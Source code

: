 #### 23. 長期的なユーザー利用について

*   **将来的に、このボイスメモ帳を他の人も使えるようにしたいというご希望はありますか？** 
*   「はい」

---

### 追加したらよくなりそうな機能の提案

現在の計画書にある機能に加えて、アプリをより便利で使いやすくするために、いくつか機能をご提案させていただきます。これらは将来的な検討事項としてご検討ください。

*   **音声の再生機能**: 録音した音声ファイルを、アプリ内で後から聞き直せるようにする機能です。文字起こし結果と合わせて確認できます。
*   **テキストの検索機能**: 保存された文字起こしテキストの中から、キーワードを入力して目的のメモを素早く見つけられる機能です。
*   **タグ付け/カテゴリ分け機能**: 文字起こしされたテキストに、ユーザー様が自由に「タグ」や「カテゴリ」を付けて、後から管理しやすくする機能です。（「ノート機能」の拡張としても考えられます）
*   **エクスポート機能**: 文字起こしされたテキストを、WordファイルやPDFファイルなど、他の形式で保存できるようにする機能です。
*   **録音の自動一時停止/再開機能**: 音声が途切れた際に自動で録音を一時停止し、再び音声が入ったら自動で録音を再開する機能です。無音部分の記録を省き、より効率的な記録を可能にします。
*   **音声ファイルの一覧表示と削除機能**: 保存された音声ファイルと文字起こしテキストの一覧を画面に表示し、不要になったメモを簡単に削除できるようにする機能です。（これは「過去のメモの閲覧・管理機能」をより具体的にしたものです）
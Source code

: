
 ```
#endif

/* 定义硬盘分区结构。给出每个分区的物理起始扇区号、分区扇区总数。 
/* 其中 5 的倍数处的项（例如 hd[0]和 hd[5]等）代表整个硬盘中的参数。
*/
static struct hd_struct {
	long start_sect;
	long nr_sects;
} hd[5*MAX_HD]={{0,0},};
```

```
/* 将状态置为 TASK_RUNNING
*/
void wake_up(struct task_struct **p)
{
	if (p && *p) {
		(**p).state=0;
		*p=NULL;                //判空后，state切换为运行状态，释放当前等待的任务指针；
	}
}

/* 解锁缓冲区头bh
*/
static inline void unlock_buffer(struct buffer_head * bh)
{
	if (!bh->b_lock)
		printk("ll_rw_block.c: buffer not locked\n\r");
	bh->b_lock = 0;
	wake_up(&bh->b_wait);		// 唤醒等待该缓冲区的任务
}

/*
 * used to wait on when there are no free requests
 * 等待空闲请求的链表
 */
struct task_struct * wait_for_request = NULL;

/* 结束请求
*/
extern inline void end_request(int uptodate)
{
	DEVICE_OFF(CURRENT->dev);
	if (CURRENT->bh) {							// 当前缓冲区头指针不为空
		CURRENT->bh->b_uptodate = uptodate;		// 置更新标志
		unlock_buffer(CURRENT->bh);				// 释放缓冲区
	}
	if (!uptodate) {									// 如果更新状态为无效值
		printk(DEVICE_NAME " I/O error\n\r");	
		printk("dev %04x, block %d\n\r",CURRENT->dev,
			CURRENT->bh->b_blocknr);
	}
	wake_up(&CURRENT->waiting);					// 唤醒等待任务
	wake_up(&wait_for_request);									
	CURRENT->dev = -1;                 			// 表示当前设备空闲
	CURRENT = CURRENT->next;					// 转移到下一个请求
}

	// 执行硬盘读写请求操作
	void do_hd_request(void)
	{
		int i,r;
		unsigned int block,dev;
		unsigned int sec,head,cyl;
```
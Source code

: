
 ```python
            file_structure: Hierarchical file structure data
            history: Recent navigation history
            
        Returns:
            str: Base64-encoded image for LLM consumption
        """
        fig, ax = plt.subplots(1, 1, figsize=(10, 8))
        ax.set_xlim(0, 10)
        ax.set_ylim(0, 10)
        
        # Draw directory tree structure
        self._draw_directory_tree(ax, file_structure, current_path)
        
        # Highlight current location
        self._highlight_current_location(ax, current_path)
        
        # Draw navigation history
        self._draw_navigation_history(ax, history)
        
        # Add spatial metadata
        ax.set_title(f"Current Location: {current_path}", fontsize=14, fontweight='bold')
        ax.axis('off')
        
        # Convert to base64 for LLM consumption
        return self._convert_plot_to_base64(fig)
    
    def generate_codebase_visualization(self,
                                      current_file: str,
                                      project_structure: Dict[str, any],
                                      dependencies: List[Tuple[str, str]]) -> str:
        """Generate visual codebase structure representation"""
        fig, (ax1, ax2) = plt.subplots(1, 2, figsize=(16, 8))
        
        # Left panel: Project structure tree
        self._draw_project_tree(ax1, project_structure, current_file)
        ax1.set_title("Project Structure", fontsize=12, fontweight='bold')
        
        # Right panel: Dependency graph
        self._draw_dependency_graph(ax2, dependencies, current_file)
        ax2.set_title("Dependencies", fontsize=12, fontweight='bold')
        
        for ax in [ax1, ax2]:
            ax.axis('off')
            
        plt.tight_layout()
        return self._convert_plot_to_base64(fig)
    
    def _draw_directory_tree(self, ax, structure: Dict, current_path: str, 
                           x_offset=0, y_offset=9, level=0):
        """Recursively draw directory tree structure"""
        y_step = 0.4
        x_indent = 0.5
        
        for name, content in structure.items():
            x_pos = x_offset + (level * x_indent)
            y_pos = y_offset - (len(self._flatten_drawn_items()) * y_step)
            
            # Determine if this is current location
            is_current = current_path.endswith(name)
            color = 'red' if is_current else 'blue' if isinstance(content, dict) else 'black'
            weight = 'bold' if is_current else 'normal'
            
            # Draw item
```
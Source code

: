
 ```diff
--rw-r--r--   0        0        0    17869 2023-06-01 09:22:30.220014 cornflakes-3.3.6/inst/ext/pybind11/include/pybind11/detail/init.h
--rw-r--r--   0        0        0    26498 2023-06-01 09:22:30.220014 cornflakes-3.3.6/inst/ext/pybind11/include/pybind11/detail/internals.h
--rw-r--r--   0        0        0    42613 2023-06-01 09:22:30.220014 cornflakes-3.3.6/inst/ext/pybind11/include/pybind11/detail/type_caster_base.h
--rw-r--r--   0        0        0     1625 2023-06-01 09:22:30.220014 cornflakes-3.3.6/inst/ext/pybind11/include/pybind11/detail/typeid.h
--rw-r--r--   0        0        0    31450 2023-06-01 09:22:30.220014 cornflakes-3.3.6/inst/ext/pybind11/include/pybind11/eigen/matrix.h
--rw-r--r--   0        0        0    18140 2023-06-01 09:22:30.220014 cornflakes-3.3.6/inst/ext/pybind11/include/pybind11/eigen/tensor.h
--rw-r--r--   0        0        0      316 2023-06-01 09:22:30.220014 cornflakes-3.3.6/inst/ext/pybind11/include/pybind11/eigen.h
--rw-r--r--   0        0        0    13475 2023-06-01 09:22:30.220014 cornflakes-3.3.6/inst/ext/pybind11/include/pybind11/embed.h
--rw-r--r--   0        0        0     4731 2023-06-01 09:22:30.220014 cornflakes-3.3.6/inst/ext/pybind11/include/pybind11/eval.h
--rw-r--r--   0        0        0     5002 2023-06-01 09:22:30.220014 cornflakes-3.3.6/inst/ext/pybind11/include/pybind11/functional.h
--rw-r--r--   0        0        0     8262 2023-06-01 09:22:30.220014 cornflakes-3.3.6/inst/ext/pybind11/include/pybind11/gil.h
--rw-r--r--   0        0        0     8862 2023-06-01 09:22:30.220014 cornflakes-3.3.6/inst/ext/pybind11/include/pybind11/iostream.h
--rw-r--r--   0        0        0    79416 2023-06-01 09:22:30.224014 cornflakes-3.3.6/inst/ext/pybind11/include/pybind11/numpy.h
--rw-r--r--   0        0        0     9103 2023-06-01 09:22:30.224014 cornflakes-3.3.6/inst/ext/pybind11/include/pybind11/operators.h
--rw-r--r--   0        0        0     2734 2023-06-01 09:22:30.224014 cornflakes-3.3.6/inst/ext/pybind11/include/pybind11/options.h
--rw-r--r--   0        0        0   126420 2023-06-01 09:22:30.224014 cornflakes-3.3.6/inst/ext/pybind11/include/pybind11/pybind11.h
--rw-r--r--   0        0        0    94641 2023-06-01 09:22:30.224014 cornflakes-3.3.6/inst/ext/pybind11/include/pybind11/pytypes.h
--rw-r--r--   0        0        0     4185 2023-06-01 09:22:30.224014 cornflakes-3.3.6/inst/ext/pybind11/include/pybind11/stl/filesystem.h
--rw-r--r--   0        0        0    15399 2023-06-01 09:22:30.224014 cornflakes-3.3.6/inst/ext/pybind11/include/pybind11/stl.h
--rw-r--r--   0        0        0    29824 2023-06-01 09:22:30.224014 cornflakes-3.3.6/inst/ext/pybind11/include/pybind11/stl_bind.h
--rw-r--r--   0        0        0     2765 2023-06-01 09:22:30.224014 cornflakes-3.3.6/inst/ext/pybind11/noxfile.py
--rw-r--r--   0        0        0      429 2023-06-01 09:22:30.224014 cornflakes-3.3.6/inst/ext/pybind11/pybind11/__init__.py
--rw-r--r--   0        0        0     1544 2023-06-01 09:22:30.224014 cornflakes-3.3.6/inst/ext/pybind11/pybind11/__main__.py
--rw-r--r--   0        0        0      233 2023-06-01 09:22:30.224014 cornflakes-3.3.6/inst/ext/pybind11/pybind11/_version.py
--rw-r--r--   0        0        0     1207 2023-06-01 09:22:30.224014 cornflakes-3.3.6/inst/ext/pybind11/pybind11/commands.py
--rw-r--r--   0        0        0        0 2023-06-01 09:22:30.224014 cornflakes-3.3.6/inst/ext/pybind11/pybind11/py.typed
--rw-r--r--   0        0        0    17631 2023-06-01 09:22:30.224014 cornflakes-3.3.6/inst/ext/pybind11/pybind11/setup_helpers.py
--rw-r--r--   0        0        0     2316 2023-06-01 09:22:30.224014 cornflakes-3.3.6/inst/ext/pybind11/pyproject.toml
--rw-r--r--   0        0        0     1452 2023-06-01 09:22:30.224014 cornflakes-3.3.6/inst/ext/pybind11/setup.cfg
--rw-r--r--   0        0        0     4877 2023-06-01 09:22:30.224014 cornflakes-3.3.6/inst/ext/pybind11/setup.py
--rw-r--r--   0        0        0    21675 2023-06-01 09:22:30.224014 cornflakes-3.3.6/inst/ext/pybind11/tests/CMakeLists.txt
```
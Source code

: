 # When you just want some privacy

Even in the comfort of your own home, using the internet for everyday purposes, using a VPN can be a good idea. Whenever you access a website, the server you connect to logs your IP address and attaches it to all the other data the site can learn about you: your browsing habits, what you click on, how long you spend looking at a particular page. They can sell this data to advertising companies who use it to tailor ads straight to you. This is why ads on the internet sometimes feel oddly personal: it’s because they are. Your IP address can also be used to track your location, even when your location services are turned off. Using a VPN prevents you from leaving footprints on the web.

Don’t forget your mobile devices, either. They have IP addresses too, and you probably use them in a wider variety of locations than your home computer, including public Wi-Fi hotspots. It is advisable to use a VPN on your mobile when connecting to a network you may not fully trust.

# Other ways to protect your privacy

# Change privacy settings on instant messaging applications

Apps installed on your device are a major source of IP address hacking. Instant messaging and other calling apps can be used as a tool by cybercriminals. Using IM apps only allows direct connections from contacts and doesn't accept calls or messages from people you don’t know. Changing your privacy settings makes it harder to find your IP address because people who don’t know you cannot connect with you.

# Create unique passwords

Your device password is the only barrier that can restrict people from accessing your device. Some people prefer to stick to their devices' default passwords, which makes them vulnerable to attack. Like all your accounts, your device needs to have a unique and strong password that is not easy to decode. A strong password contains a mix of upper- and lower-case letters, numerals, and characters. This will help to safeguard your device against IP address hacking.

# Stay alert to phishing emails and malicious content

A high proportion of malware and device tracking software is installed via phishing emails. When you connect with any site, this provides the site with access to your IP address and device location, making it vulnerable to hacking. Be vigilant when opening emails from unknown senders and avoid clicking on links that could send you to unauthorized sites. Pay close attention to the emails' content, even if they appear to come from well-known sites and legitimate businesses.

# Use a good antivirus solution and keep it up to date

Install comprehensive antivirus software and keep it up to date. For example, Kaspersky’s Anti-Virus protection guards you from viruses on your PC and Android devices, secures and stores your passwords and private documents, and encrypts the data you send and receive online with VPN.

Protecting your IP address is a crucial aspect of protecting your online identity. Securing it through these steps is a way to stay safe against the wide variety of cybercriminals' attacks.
━━━━━━━━━━━━━━━━━━━━
* What to produce *
Show every line above in which the word "settings" occurs.

* Expected answer *
# Change privacy settings on instant messaging applications
Apps installed on your device are a major source of IP address hacking. Instant messaging and other calling apps can be used as a tool by cybercriminals. Using IM apps only allows direct connections from contacts and doesn't accept calls or messages from people you don’t know. Changing your privacy settings makes it harder to find your IP address because people who don’t know you cannot connect with you.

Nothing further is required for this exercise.